I find that the ambient mics and outriggers can quickly add up to be pretty boomy on material in the 250Hz and below range. The wood winds are my repeat offenders when blending three or more mic positions of a patch - instead of EQ, maybe knock the A and O mics down on brass/winds by a dB or three, or some ambiguous value on a nondescript vertical fader? Done cumulatively it can be the best course correction.


----------



## ryanstrong (Apr 7, 2016)

higgs said:


> I find that the ambient mics and outriggers can quickly add up to be pretty boomy on material in the 250Hz and below range. The wood winds are my repeat offenders when blending three or more mic positions of a patch - instead of EQ, maybe knock the A and O mics down on brass/winds by a dB or three, or some ambiguous value on a nondescript vertical fader? Done cumulatively it can be the best course correction.


Yeah and see I use a LOT of the A and O mics as I like things to sit back and wide versus the C and T mics. SO using a lot of the A and O on winds, brass and strings it sounds like I'm having build up.


----------



## higgs (Apr 7, 2016)

I feel ya on the A's and O's - sometimes I like a mix that approximates my seat in the hall, so to speak. But little adjustments across the board might not sacrifice much if any of that width and depth you're after.
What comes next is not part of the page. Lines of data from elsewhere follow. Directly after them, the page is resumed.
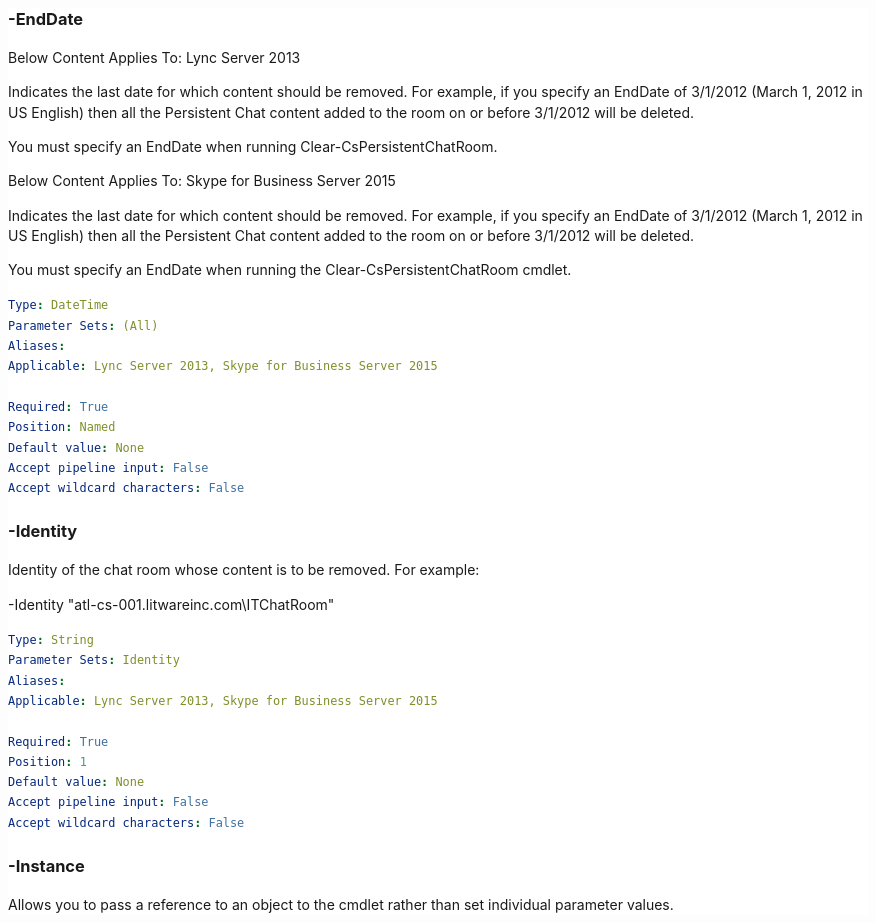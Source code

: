 ### -EndDate
Below Content Applies To: Lync Server 2013

Indicates the last date for which content should be removed.
For example, if you specify an EndDate of 3/1/2012 (March 1, 2012 in US English) then all the Persistent Chat content added to the room on or before 3/1/2012 will be deleted.

You must specify an EndDate when running Clear-CsPersistentChatRoom.



Below Content Applies To: Skype for Business Server 2015

Indicates the last date for which content should be removed.
For example, if you specify an EndDate of 3/1/2012 (March 1, 2012 in US English) then all the Persistent Chat content added to the room on or before 3/1/2012 will be deleted.

You must specify an EndDate when running the Clear-CsPersistentChatRoom cmdlet.



```yaml
Type: DateTime
Parameter Sets: (All)
Aliases: 
Applicable: Lync Server 2013, Skype for Business Server 2015

Required: True
Position: Named
Default value: None
Accept pipeline input: False
Accept wildcard characters: False
```

### -Identity
Identity of the chat room whose content is to be removed.
For example:

-Identity "atl-cs-001.litwareinc.com\ITChatRoom"

```yaml
Type: String
Parameter Sets: Identity
Aliases: 
Applicable: Lync Server 2013, Skype for Business Server 2015

Required: True
Position: 1
Default value: None
Accept pipeline input: False
Accept wildcard characters: False
```

### -Instance
Allows you to pass a reference to an object to the cmdlet rather than set individual parameter values.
If you find the sacrifices are too great then you could try using a lightweight 1-2 band parametric EQ -I'm a fan of the Waves Rennasaince EQs- and try a modest 2 or 3 dB reduction with medium Q in the fatty areas, sub 250Hz. 

Fingers crossed for ya.


----------



## benatural (Apr 7, 2016)

prodigalson said:


> They still do it!


I learned the same thing in orchestration class, and of course it's the tried and true way to reinforce root movement. That said, I do love the sound of low brass triads doubled with divisi cello and a2 bassons. You know the old saying, learn the rules so you can break them etc etc.


----------



## prodigalson (Apr 7, 2016)

afterlight82 said:


> You can _absolutely_ do differently - but you have to be doing so by_ listening_ - it is exactly the same. If you don't get the result you want it is unsuccessful, if you do, then it is successful. There's places where certain orchestration "conventions" don't really work properly



Yes you can always do differently but if you don't get the result you want it's not just because that attempt was unsuccessful, its because you didn't know what to do to achieve it. That's where learning to walk before you can run comes in. It's nice to not always be grasping in dark and working by just _listening _and being able to write knowing what might or might not work based on a knowledge of the "rules" our forefathers learned too. 



> Unless it's taught in a certain amount of context - which it usually isn't - I really want to smack frying pans over the heads of orchestration "teachers" who would "downgrade" someone because something doesn't conform to a "rule" and not because it doesn't sound good.



With respect, I think you're overreacting just a tad. Nick was referring to a BASIC arranging *class*, not Advanced Techniques in 20th Century Composition. And this is at a music school after all where it's kinda their job to teach conventions. In jazz arranging, did Quincy Jones, Bob Brookmeyer or Sammy Nestico break the "rules" of Lower Interval Limits and many others all the time? Of course, but you can be damn sure they knew what they were and the principles behind them. and know if they wanted a particular sound whether to avoid them or not. 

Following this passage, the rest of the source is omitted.